Example simple feature to data frame…
library(sf)
## Linking to GEOS 3.10.2, GDAL 3.4.2, PROJ 8.2.1; sf_use_s2() is TRUE
library(sp)
library(tidyverse)
## ── Attaching core tidyverse packages ──────────────────────── tidyverse 2.0.0 ──
## ✔ dplyr 1.1.0 ✔ readr 2.1.4
## ✔ forcats 1.0.0 ✔ stringr 1.5.0
## ✔ ggplot2 3.4.1 ✔ tibble 3.1.8
## ✔ lubridate 1.9.2 ✔ tidyr 1.3.0
## ✔ purrr 1.0.1
## ── Conflicts ────────────────────────────────────────── tidyverse_conflicts() ──
## ✖ dplyr::filter() masks stats::filter()

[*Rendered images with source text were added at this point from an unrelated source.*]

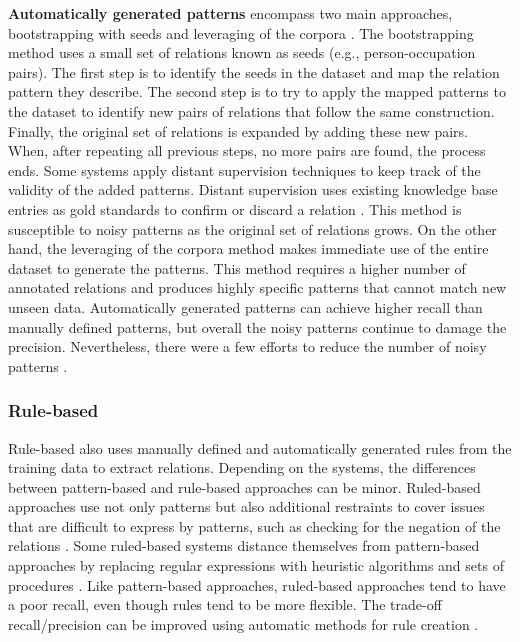 \textbf{Automatically generated patterns} encompass two main approaches, bootstrapping with seeds \citep{wang2011inference} and leveraging of the corpora \citep{liu2011graphs}. 
The bootstrapping method uses a small set of relations known as seeds (e.g., person-occupation pairs). The first step is to identify the seeds in the dataset and map the relation pattern they describe. The second step is to try to apply the mapped patterns to the dataset to identify new pairs of relations that follow the same construction. Finally, the original set of relations is expanded by adding these new pairs. When, after repeating all previous steps, no more pairs are found, the process ends. Some systems apply distant supervision techniques to keep track of the validity of the added patterns. Distant supervision uses existing knowledge base entries as gold standards to confirm or discard a relation \citep{jiang2018revisiting}. This method is susceptible to noisy patterns as the original set of relations grows.
On the other hand, the leveraging of the corpora method makes immediate use of the entire dataset to generate the patterns. This method requires a higher number of annotated relations and produces highly specific patterns that cannot match new unseen data. Automatically generated patterns can achieve higher recall than manually defined patterns, but overall the noisy patterns continue to damage the precision. Nevertheless, there were a few efforts to reduce the number of noisy patterns \citep{nguyen2010simple}. 

\subsubsection{Rule-based}

Rule-based also uses manually defined and automatically generated rules from the training data to extract relations. Depending on the systems, the differences between pattern-based and rule-based approaches can be minor. 
Ruled-based approaches use not only patterns but also additional restraints to cover issues that are difficult to express by patterns, such as checking for the negation of the relations \citep{koike2005automatic}. Some ruled-based systems distance themselves from pattern-based approaches by replacing regular expressions with heuristic algorithms and sets of procedures \citep{rinaldi2007mining}. Like pattern-based approaches, ruled-based approaches tend to have a poor recall, even though rules tend to be more flexible. The trade-off recall/precision can be improved using automatic methods for rule creation \citep{xu2012feature}.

## ✖ dplyr::lag() masks stats::lag()
## ℹ Use the conflicted package (<http://conflicted.r-lib.org/>) to force all conflicts to become errors
## using a MULTIPOLYGON data set supplied with library(sf)

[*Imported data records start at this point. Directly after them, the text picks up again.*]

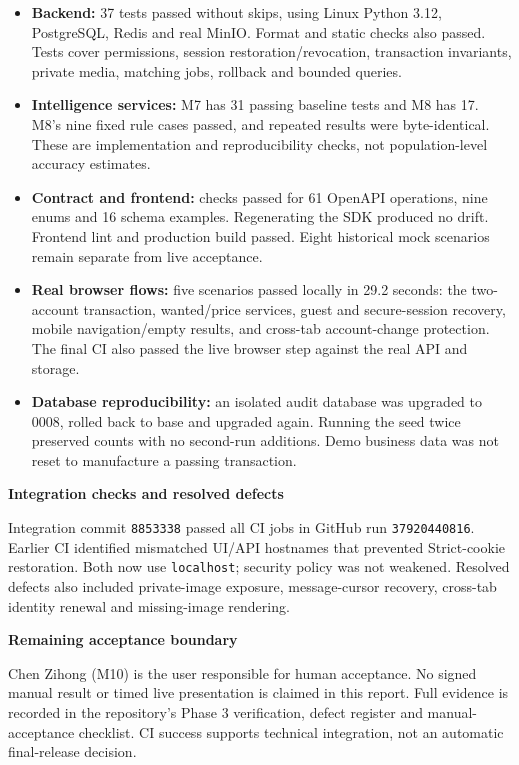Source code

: \documentclass[12pt,a4paper]{article}
\newcommand{\heading}[1]{\vspace{6pt}\textbf{#1}\par}
\begin{document}
\begin{itemize}
\item \textbf{Backend:} 37 tests passed without skips, using Linux Python 3.12, PostgreSQL, Redis and real MinIO. Format and static checks also passed. Tests cover permissions, session restoration/revocation, transaction invariants, private media, matching jobs, rollback and bounded queries.
\item \textbf{Intelligence services:} M7 has 31 passing baseline tests and M8 has 17. M8's nine fixed rule cases passed, and repeated results were byte-identical. These are implementation and reproducibility checks, not population-level accuracy estimates.
\item \textbf{Contract and frontend:} checks passed for 61 OpenAPI operations, nine enums and 16 schema examples. Regenerating the SDK produced no drift. Frontend lint and production build passed. Eight historical mock scenarios remain separate from live acceptance.
\item \textbf{Real browser flows:} five scenarios passed locally in 29.2 seconds: the two-account transaction, wanted/price services, guest and secure-session recovery, mobile navigation/empty results, and cross-tab account-change protection. The final CI also passed the live browser step against the real API and storage.
\item \textbf{Database reproducibility:} an isolated audit database was upgraded to 0008, rolled back to base and upgraded again. Running the seed twice preserved counts with no second-run additions. Demo business data was not reset to manufacture a passing transaction.
\end{itemize}

\heading{Integration checks and resolved defects}
Integration commit \texttt{8853338} passed all CI jobs in GitHub run \texttt{37920440816}. Earlier CI identified mismatched UI/API hostnames that prevented Strict-cookie restoration. Both now use \texttt{localhost}; security policy was not weakened. Resolved defects also included private-image exposure, message-cursor recovery, cross-tab identity renewal and missing-image rendering.

\heading{Remaining acceptance boundary}
Chen Zihong (M10) is the user responsible for human acceptance. No signed manual result or timed live presentation is claimed in this report. Full evidence is recorded in the repository's Phase 3 verification, defect register and manual-acceptance checklist. CI success supports technical integration, not an automatic final-release decision.
\end{document}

nc <- sf::st_read(system.file("shape/nc.shp", package="sf"))
## Reading layer `nc' from data source
## `/Library/Frameworks/R.framework/Versions/4.2/Resources/library/sf/shape/nc.shp'
## using driver `ESRI Shapefile'
## Simple feature collection with 100 features and 14 fields
## Geometry type: MULTIPOLYGON
## Dimension: XY
## Bounding box: xmin: -84.32385 ymin: 33.88199 xmax: -75.45698 ymax: 36.58965
## Geodetic CRS: NAD27
nc %>%
ggplot() +
geom_sf(aes(fill = AREA))
# pull out all the data frames that define polygons
nc_polygons <- nc$geometry %>% purrr::flatten() %>% purrr::flatten()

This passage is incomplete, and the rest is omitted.